# Beaufort, SC



## TampaFlyGirl (Feb 15, 2012)

Hey all,

I have recently graduated from USF (finally!!!) and over the course of the next few months, I am traveling to and fishing as many places as I can afford. Next on my list is Beaufort, SC. I visited very often when I was a kid, but fished mostly from docks. This go around, I will be taking my poling skiff. 

Any and all advice is appreciated. I will be fishing every style; arti's, bait, and fly. I'm open to tons of options, and I will be staying at a house with a dock on Distant Island.

PM me if you care to reveal some secrets.


----------



## levip (Dec 4, 2010)

How far is that from Dataw isl? ,y ex's grandma lived out there and since you have a boat I would DEFFINITELY try Jenkins Creek it was CRAWLING with redfish the last time I was there but bring your bug spray especially in the evening


----------



## pete_paschall (May 8, 2009)

I'd like to see what people have to say about Beaufort, too. I am considering a move there within the next two years. TFG, be sure to post a report when you get back.

Pete


----------



## TampaFlyGirl (Feb 15, 2012)

Levi...Jenkins Creek isn't too far, I'll have to look at the creek systems to see the easiest way to get there.

Seeingred...I plan on it.

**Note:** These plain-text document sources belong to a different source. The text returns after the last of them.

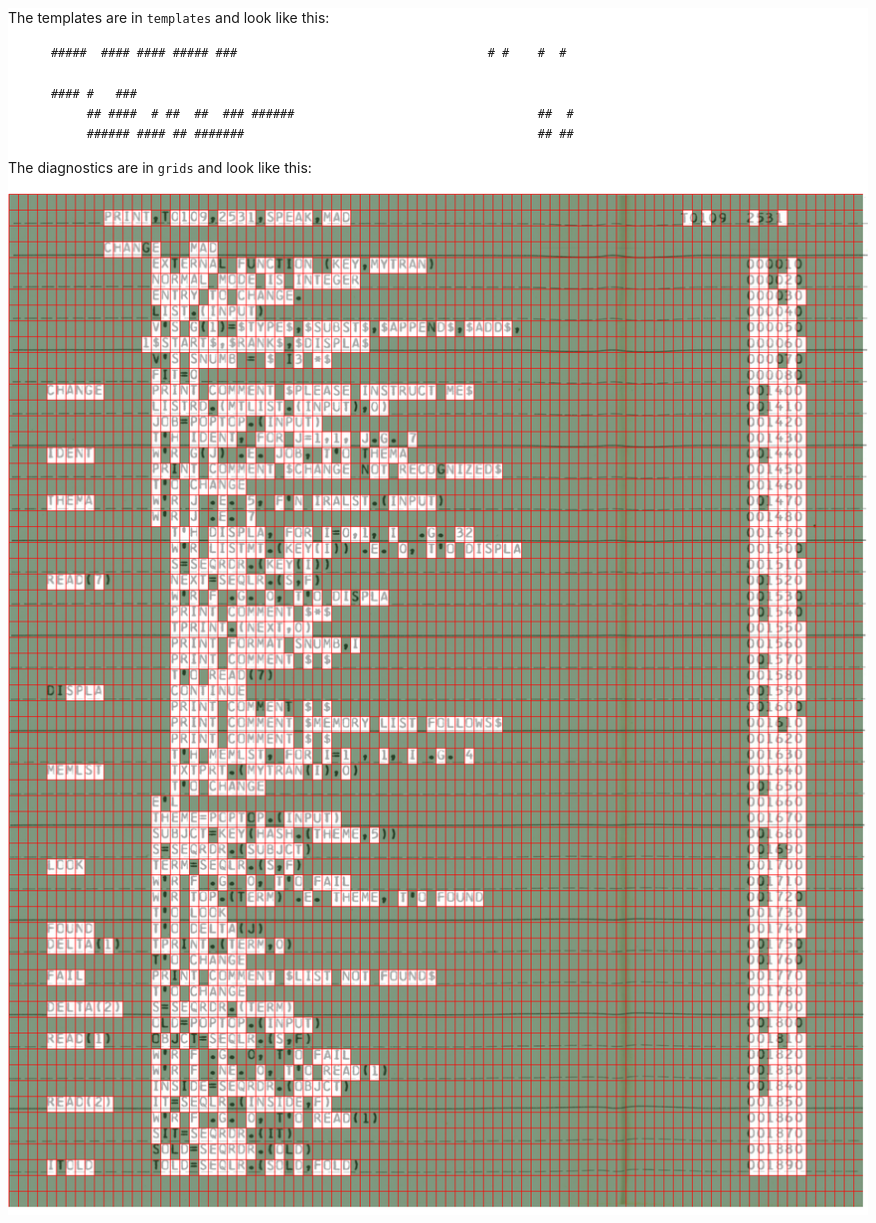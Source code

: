 The templates are in `templates` and look like this:

```
      #####  #### #### ##### ###                                   # #    #  #  
                                                                                
      #### #   ###                                                              
           ## ####  # ##  ##  ### ######                                  ##  # 
           ###### #### ## #######                                         ## ## 
```

The diagnostics are in `grids` and look like this:

![First try at grid](./ELIZA-000-1st.png)
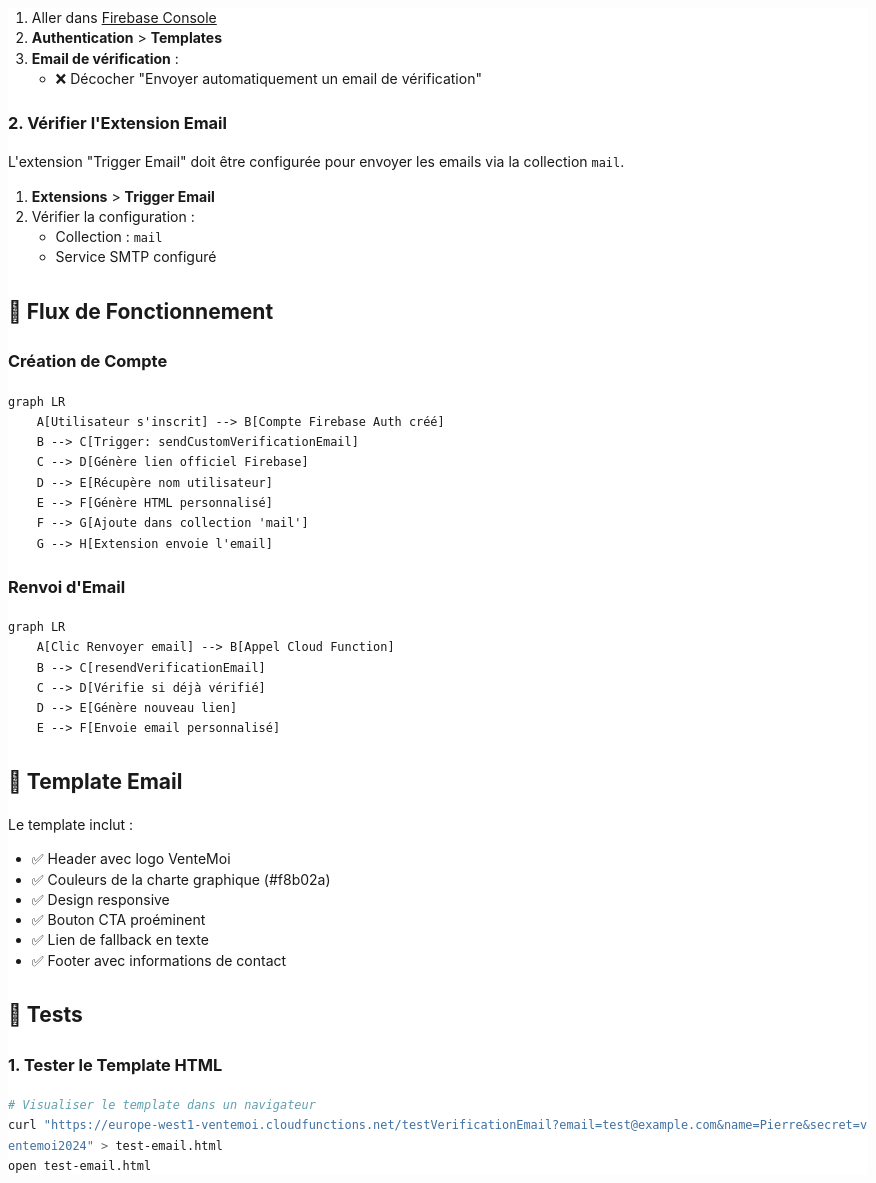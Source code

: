 1. Aller dans [Firebase Console](https://console.firebase.google.com)
2. **Authentication** > **Templates**
3. **Email de vérification** :
   - ❌ Décocher "Envoyer automatiquement un email de vérification"

### 2. Vérifier l'Extension Email

L'extension "Trigger Email" doit être configurée pour envoyer les emails via la collection `mail`.

1. **Extensions** > **Trigger Email**
2. Vérifier la configuration :
   - Collection : `mail`
   - Service SMTP configuré

## 🔄 Flux de Fonctionnement

### Création de Compte
```mermaid
graph LR
    A[Utilisateur s'inscrit] --> B[Compte Firebase Auth créé]
    B --> C[Trigger: sendCustomVerificationEmail]
    C --> D[Génère lien officiel Firebase]
    D --> E[Récupère nom utilisateur]
    E --> F[Génère HTML personnalisé]
    F --> G[Ajoute dans collection 'mail']
    G --> H[Extension envoie l'email]
```

### Renvoi d'Email
```mermaid
graph LR
    A[Clic Renvoyer email] --> B[Appel Cloud Function]
    B --> C[resendVerificationEmail]
    C --> D[Vérifie si déjà vérifié]
    D --> E[Génère nouveau lien]
    E --> F[Envoie email personnalisé]
```

## 🎨 Template Email

Le template inclut :
- ✅ Header avec logo VenteMoi
- ✅ Couleurs de la charte graphique (#f8b02a)
- ✅ Design responsive
- ✅ Bouton CTA proéminent
- ✅ Lien de fallback en texte
- ✅ Footer avec informations de contact

## 🧪 Tests

### 1. Tester le Template HTML
```bash
# Visualiser le template dans un navigateur
curl "https://europe-west1-ventemoi.cloudfunctions.net/testVerificationEmail?email=test@example.com&name=Pierre&secret=ventemoi2024" > test-email.html
open test-email.html
```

I have almost two weeks to get together a plan of attack.


----------



## levip (Dec 4, 2010)

I was looking at the map and you could go in the back way from the very back of cowan creek and fish to the mouth of jenkins if you have a low boat the bridge to Dataw is only about 3 feet above the water on high tide and on the negative lows it goes dry


----------



## Kane_Thorp (Jun 14, 2012)

Definitely fish broad river if you feel like catching redfish. Lady's island is good also but there you have to know where the fish are, in broad river you can catch reds on almost any flat or bank. Look in the short grass at hightide for tailers and at midtide blindcast to points and grass then at lowtide look for schoolstimes blind cast because the water is so dirty sightfishing can be difficult. Pm me if you have any questions.


----------



## swampfox (May 9, 2007)

You Got PM


----------



## TampaFlyGirl (Feb 15, 2012)

Thanks to everyone for the replies and PM's. Looks like the trip has been postponed...sounds like fishing will be better later in the year anyway. 

I will be heading to the Keys this weekend instead.

I'm sure I'll do a write up when I get back.


----------



## pete_paschall (May 8, 2009)

Man, that sucks about your trip getting postponed, but I have to think a trip to the Keys might ease the sting a little. I may try to to get down there this summer for some "Research and Development" and will report back if I find anything interesting.


----------